From the records below, copy each line in which the string "pull" occurs.

[[ Supplied data, beginning ]]

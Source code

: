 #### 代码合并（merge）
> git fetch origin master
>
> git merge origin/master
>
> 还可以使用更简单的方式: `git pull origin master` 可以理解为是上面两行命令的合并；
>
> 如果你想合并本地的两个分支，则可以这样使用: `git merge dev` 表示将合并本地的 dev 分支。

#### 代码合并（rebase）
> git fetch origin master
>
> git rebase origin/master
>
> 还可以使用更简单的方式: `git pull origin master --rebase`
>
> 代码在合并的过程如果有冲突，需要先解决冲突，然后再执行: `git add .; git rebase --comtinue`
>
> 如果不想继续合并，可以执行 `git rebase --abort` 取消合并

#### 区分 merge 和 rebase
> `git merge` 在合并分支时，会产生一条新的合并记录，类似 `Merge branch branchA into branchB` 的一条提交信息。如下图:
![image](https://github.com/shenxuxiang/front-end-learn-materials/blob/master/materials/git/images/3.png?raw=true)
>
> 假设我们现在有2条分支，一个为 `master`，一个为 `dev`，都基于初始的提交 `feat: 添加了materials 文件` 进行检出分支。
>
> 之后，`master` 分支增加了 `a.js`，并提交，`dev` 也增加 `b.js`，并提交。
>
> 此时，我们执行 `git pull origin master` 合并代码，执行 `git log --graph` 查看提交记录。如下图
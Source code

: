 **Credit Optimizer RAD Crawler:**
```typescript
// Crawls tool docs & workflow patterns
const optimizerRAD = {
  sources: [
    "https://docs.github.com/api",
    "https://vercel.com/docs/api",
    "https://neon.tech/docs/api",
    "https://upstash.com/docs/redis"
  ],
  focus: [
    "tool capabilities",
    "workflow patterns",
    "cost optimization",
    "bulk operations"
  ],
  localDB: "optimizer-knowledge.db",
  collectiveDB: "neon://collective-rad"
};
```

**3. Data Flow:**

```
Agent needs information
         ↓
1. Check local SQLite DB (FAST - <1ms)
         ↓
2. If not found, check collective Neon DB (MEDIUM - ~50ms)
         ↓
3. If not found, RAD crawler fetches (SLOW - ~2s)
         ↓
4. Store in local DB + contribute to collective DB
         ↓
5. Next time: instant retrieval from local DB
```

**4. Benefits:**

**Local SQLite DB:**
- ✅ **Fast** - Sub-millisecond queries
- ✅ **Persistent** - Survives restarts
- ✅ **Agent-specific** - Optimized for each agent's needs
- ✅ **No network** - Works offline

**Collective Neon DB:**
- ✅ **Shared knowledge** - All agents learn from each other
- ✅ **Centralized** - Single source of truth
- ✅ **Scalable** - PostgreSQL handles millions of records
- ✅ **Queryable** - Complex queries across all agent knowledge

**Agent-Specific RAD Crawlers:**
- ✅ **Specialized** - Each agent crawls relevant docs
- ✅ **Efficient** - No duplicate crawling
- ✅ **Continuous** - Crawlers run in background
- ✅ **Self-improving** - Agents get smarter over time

[[ Supplied data, end ]]

■ Response for this exercise ■
> 还可以使用更简单的方式: `git pull origin master` 可以理解为是上面两行命令的合并；
> 还可以使用更简单的方式: `git pull origin master --rebase`
> 此时，我们执行 `git pull origin master` 合并代码，执行 `git log --graph` 查看提交记录。如下图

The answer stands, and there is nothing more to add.